It’s hard to fathom that Farmington Historic Home, replete with its late 19th century vibe of a time altogether unfamiliar today, sits less than a mile away from the Highlands, arguably one of the most diverse and sometimes least elegant parts of Louisville.
Tucked away behind Bardstown Road at interstate 264 is what feels like an exquisite family heirloom ingrained in childhood memories or is at least reminiscent of the fading sepia toned photos of a place your people might have loved and tucked away in an old book.
After a bit of winding road and a turn off Bardstown, one arrives at a green space, not carved ironically out of an urban landscape to incorporate green back into the city, but an authentic green space the city grew clearly up around.
A quick walk yields the actual home of Farmington, an 1815 plantation house and what one envisions as the iconic log cabin that makes up part of the lyrics to My Old Kentucky Home, you know the one the young folks roll around the floor in and that gets a knockin’ at the door.
What an ideal setting for this not quite northern or southern, old school, yet hipster, Lexington meets Louisville, mash-up of a Derby brunch with white tablecloths in the garden under a white tent with the scene set by Bittner’s, the Original Maker’s Club, media sponsors with Garden and Gun Magazine, and the Dixie Design Collective?
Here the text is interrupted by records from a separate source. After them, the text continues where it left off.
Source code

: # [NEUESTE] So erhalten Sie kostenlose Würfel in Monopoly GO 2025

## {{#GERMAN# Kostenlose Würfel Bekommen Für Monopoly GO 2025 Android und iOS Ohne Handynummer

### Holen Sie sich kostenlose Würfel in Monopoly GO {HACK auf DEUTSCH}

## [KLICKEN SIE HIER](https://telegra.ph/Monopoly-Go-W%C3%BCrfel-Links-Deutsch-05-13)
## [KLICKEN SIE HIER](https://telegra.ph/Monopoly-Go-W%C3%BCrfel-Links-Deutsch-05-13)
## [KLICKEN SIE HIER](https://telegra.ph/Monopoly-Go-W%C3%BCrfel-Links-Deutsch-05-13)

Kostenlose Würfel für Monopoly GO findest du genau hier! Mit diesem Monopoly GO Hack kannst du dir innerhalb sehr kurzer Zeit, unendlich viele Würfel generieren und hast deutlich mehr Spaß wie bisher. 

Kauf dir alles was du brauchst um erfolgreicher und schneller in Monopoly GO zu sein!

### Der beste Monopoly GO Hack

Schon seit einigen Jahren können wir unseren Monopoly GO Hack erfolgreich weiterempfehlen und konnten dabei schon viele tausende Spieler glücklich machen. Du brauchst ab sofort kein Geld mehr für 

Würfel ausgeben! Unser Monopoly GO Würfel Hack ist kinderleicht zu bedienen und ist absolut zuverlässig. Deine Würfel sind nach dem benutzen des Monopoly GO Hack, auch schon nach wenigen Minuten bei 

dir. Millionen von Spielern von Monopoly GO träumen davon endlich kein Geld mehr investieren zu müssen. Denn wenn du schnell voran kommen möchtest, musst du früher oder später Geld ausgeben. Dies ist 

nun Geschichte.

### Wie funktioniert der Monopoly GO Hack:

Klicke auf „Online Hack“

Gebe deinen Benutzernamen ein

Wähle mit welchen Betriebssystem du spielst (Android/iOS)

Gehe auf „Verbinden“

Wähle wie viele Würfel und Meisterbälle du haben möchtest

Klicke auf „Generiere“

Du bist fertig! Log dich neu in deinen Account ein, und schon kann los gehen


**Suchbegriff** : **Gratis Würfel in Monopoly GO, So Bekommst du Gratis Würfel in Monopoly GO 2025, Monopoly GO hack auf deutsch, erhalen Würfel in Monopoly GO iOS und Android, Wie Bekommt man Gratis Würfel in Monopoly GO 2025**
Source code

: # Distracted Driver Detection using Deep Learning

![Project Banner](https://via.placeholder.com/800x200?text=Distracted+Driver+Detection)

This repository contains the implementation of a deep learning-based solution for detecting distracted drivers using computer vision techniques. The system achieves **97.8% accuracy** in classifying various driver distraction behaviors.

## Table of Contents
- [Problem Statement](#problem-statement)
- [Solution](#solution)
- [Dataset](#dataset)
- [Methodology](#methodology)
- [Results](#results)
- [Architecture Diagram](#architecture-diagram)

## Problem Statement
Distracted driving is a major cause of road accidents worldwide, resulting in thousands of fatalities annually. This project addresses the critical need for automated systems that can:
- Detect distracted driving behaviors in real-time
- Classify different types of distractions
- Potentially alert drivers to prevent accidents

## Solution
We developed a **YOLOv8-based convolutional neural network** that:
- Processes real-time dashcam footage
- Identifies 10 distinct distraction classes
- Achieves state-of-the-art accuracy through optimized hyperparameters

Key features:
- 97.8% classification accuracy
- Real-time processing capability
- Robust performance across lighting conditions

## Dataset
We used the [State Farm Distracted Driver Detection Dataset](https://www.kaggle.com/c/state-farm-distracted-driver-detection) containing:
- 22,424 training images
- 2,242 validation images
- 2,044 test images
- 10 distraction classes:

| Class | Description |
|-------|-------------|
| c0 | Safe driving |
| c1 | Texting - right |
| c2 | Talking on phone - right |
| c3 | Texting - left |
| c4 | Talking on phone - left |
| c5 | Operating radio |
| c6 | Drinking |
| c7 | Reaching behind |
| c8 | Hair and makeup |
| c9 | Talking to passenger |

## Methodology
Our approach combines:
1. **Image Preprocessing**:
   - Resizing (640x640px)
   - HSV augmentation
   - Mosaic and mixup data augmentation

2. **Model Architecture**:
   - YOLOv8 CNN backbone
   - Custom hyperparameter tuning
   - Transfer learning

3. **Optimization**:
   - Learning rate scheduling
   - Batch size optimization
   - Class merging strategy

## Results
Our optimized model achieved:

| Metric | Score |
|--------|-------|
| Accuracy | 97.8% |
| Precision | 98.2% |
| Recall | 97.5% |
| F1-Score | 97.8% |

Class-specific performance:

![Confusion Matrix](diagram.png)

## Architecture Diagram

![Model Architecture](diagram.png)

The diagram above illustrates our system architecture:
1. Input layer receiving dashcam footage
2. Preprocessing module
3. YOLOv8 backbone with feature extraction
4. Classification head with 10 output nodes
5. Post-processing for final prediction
Guests oohed and aahed over ice sculptures while they drank mimosas and juleps and ate country ham and biscuits, beef tenderloin sliders, and bacon, sausage, and cheese blintzes among lots of other choices in an impressive buffet by Juleps Catering.
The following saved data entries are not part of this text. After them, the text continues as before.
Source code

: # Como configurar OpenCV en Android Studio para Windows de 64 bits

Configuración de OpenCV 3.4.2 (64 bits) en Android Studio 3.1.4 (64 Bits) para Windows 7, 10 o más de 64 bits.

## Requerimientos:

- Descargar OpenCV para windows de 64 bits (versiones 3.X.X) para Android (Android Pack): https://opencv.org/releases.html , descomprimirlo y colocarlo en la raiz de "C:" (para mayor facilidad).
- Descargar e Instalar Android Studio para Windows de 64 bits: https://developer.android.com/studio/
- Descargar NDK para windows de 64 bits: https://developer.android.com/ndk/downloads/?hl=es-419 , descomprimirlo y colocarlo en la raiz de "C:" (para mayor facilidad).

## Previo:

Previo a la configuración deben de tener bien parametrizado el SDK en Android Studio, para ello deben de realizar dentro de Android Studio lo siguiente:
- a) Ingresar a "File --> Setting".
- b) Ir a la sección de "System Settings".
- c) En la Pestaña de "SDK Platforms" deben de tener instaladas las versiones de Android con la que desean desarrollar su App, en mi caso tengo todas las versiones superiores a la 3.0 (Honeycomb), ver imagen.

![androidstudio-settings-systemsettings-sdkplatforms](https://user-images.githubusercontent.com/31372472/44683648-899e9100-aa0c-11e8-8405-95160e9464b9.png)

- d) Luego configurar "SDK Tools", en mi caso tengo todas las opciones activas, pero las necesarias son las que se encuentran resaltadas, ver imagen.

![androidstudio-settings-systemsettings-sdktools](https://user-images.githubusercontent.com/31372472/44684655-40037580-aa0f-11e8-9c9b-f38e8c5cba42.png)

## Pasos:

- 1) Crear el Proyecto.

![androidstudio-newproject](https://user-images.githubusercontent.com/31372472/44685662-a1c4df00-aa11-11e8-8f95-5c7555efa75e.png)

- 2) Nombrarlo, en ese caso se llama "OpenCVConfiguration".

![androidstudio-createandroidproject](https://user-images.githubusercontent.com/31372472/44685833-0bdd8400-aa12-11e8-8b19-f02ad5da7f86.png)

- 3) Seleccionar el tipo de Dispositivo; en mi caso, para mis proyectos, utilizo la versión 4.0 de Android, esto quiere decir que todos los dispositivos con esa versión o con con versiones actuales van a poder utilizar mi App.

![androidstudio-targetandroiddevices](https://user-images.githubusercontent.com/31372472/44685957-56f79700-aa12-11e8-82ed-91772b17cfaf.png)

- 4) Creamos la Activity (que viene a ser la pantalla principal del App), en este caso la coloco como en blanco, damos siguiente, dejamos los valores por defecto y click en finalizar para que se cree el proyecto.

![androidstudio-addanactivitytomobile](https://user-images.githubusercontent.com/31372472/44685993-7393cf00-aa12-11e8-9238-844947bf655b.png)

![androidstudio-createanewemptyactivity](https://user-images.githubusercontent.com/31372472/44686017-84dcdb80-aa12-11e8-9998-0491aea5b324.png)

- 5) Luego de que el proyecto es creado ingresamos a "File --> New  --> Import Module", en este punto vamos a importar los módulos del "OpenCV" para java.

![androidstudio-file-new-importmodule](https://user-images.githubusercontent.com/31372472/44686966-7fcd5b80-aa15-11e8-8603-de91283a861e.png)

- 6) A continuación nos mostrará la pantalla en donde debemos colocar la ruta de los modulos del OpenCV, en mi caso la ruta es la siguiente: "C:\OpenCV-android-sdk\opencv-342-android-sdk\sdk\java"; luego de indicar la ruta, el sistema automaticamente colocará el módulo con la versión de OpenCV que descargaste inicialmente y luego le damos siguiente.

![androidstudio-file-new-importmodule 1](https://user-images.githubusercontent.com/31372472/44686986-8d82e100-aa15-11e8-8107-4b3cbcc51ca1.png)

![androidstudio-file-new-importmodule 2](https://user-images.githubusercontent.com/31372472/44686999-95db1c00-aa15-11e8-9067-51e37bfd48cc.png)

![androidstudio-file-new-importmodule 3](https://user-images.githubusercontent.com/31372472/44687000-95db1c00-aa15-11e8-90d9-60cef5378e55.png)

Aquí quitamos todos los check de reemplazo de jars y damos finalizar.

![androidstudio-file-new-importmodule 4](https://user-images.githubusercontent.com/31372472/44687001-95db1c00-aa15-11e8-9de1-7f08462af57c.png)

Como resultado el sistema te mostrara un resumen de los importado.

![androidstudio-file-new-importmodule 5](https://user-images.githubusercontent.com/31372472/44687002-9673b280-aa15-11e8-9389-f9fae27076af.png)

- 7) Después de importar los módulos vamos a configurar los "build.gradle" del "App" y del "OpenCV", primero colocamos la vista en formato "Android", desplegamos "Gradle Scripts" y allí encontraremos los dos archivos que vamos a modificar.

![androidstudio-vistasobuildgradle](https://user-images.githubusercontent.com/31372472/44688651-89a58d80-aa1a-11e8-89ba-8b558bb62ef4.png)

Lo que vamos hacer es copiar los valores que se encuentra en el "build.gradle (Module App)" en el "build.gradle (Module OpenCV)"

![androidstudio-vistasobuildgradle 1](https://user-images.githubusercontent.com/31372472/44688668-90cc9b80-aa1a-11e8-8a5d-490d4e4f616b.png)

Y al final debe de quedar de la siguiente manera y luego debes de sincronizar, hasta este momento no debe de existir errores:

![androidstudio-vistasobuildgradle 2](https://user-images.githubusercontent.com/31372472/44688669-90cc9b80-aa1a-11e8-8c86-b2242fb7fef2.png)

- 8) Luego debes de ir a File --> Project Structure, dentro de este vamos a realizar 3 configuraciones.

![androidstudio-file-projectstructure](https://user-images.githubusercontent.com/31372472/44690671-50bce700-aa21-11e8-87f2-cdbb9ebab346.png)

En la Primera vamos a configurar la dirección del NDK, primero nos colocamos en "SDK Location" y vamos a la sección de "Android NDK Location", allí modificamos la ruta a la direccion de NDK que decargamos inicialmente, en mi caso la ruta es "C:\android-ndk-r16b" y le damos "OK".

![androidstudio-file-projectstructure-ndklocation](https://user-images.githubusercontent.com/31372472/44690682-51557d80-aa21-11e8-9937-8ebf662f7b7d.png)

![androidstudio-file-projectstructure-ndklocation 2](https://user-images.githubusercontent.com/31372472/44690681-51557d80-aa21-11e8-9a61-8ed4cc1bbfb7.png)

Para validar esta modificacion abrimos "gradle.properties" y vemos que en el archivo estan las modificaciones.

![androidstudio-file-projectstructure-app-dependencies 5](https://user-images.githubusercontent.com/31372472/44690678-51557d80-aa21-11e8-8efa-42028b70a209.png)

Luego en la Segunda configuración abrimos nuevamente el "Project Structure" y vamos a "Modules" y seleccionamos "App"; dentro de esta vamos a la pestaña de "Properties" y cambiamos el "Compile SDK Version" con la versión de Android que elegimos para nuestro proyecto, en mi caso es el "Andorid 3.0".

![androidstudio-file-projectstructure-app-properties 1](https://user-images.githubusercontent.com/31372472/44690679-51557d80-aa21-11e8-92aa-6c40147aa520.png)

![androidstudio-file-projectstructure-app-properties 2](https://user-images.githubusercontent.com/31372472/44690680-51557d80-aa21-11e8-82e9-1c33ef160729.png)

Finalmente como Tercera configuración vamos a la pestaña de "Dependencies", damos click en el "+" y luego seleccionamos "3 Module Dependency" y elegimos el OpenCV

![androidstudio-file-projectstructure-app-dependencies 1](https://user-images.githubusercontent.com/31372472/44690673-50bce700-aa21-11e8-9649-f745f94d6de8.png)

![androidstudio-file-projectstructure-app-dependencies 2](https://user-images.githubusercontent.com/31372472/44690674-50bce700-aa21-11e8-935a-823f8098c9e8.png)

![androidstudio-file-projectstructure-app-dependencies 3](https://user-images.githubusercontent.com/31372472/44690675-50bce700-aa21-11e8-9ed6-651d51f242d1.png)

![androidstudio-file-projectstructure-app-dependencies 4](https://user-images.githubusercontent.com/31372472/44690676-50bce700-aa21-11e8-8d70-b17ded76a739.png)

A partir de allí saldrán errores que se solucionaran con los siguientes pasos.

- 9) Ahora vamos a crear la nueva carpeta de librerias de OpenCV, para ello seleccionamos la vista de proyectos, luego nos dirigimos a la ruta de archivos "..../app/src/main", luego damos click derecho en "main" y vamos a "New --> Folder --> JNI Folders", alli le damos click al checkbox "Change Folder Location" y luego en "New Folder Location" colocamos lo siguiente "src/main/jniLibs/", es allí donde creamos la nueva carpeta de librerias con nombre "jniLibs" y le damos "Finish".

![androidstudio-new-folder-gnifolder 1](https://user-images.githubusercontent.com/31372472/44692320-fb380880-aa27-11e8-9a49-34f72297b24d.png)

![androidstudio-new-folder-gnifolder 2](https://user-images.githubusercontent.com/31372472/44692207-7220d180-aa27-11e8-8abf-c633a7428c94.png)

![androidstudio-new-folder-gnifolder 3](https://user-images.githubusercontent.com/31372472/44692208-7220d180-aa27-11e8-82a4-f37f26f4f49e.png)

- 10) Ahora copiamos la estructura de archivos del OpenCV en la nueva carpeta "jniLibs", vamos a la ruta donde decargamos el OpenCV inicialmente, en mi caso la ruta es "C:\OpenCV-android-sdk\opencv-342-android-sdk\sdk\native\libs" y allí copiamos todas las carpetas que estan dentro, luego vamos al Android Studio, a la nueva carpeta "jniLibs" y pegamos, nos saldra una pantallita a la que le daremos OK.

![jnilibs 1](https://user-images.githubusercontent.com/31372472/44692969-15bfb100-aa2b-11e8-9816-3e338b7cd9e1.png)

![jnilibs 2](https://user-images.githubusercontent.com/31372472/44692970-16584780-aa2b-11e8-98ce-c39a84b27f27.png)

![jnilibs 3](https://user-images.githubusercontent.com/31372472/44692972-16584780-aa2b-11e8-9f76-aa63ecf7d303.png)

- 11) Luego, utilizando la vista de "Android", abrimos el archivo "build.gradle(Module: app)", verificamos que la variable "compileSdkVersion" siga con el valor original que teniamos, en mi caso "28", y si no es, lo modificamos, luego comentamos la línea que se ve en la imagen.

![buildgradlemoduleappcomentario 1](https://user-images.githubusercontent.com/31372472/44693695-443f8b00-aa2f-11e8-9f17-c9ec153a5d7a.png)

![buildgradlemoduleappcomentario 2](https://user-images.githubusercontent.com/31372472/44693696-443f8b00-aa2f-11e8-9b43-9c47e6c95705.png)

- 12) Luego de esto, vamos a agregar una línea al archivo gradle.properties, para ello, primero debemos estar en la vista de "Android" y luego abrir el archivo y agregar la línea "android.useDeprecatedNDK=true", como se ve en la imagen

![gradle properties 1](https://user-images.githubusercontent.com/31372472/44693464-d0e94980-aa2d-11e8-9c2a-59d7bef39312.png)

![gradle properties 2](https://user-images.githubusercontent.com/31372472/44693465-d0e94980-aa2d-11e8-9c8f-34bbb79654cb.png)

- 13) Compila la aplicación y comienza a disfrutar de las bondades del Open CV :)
For this brunch at Farmington, The Historic Home Foundation’s 34th, Dr. Steven and Heather Howell hosted Todd and Lara Needham, the owners of Dullahan, who ran in the Derby. Phoebe Wood and her husband Mark hosted guests at a table as did Dick and Ardi Wilson. Longwood Antique Woods, the co sponsor, with owners from Lexington and Louisville, brought guests from Bluegrass Trust, Lexington’s historic homes preservation nonprofit, to make brunch a truly collaborative affair.
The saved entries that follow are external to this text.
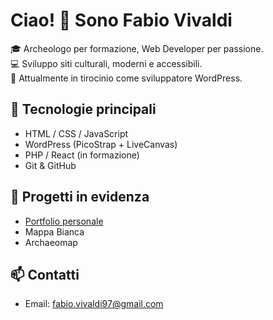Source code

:# Ciao! 👋 Sono Fabio Vivaldi

🎓 Archeologo per formazione, Web Developer per passione.  
💻 Sviluppo siti culturali, moderni e accessibili.  
📍 Attualmente in tirocinio come sviluppatore WordPress.

## 🔧 Tecnologie principali
- HTML / CSS / JavaScript
- WordPress (PicoStrap + LiveCanvas)
- PHP / React (in formazione)
- Git & GitHub

## 🚀 Progetti in evidenza
- [Portfolio personale](https://github.com/vival18/portfolio)
- Mappa Bianca
- Archaeomap

## 📫 Contatti
- Email: fabio.vivaldi97@gmail.com


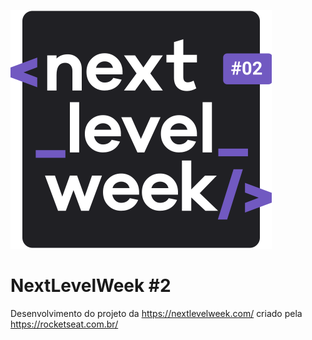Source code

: ![NLW2](nlw2.svg) 
# NextLevelWeek #2

Desenvolvimento do projeto da https://nextlevelweek.com/ criado pela https://rocketseat.com.br/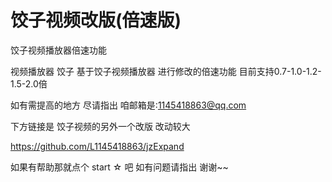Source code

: # 饺子视频改版(倍速版)

饺子视频播放器倍速功能

视频播放器 饺子 基于饺子视频播放器 进行修改的倍速功能 目前支持0.7-1.0-1.2-1.5-2.0倍

如有需提高的地方 尽请指出 咱邮箱是:1145418863@qq.com<br/>

下方链接是 饺子视频的另外一个改版 改动较大

https://github.com/L1145418863/jzExpand

如果有帮助那就点个 start ☆ 吧 如有问题请指出 谢谢~~
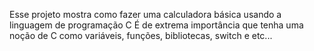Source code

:Esse projeto mostra como fazer uma calculadora básica usando a linguagem de programação C
É de extrema importância que tenha uma noção de C como variáveis, funções, bibliotecas, switch e etc...
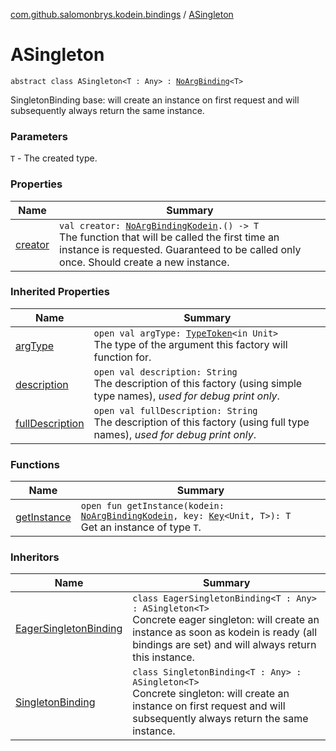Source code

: [com.github.salomonbrys.kodein.bindings](../index.md) / [ASingleton](.)

# ASingleton

`abstract class ASingleton<T : Any> : `[`NoArgBinding`](../-no-arg-binding/index.md)`<T>`

SingletonBinding base: will create an instance on first request and will subsequently always return the same instance.

### Parameters

`T` - The created type.

### Properties

| Name | Summary |
|---|---|
| [creator](creator.md) | `val creator: `[`NoArgBindingKodein`](../-no-arg-binding-kodein/index.md)`.() -> T`<br>The function that will be called the first time an instance is requested. Guaranteed to be called only once. Should create a new instance. |

### Inherited Properties

| Name | Summary |
|---|---|
| [argType](../-no-arg-binding/arg-type.md) | `open val argType: `[`TypeToken`](../../com.github.salomonbrys.kodein/-type-token/index.md)`<in Unit>`<br>The type of the argument this factory will function for. |
| [description](../-no-arg-binding/description.md) | `open val description: String`<br>The description of this factory (using simple type names), *used for debug print only*. |
| [fullDescription](../-no-arg-binding/full-description.md) | `open val fullDescription: String`<br>The description of this factory (using full type names), *used for debug print only*. |

### Functions

| Name | Summary |
|---|---|
| [getInstance](get-instance.md) | `open fun getInstance(kodein: `[`NoArgBindingKodein`](../-no-arg-binding-kodein/index.md)`, key: `[`Key`](../../com.github.salomonbrys.kodein/-kodein/-key/index.md)`<Unit, T>): T`<br>Get an instance of type `T`. |

### Inheritors

| Name | Summary |
|---|---|
| [EagerSingletonBinding](../-eager-singleton-binding/index.md) | `class EagerSingletonBinding<T : Any> : ASingleton<T>`<br>Concrete eager singleton: will create an instance as soon as kodein is ready (all bindings are set) and will always return this instance. |
| [SingletonBinding](../-singleton-binding/index.md) | `class SingletonBinding<T : Any> : ASingleton<T>`<br>Concrete singleton: will create an instance on first request and will subsequently always return the same instance. |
Longwood Antique Woods, in business for 19 years, built a cabin behind the Farmington home with wood that dates back to 1795 from Nicholas county. George Gatewood, the company’s president, said it uses floors from old Kentucky barns and warehouses and that can be seen all over the state. To wit, the floors are in Gratz Park Inn in Lexington, the Jim Beam Visitor’s Center in Bardstown and in Highland Cleaner’s newest “green” learning center in the Highlands.
The practice of mixing traditional and modern is a concept Speed Stodghill, an eight year member of the Historic Homes Foundation board, embraces, as Farmington seeks to host more weddings, highlight its renovated gardens and grow into an even more sought after event space. “Organizations change,” Stodghill said, “A new group of people put their own stamp on this thing,” he explained, to showcase Farmington in a way to which a newer generation can relate and participate.
Based on the guests’ smiles and the incessant photo opps in the cabin and especially in the gardens, it seems the strategy paid off. A happy crowd left the quiet green of Farmington in the morning for an afternoon at Churchill Downs that was guaranteed to be anything but.